Work instructions
Reproduce exactly the lines below, from the first one through the line containing "Release of Rocket.Chat", and omit any pictures.

Excerpted records section start

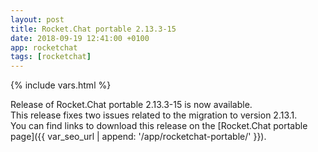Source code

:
 ```yaml
---
layout: post
title: Rocket.Chat portable 2.13.3-15
date: 2018-09-19 12:41:00 +0100
app: rocketchat
tags: [rocketchat]
---
```

{% include vars.html %}

Release of Rocket.Chat portable 2.13.3-15 is now available.<br />
This release fixes two issues related to the migration to version 2.13.1.<br />
You can find links to download this release on the [Rocket.Chat portable page]({{ var_seo_url | append: '/app/rocketchat-portable/' }}).
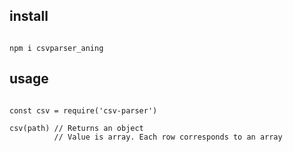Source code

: ## install
```

npm i csvparser_aning
```

## usage
```

const csv = require('csv-parser')

csv(path) // Returns an object
          // Value is array. Each row corresponds to an array
```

Excerpted records section end

Response below
Source code

:
 ```yaml
---
layout: post
title: Rocket.Chat portable 2.13.3-15
date: 2018-09-19 12:41:00 +0100
app: rocketchat
tags: [rocketchat]
---
```

{% include vars.html %}

Release of Rocket.Chat portable 2.13.3-15 is now available.<br />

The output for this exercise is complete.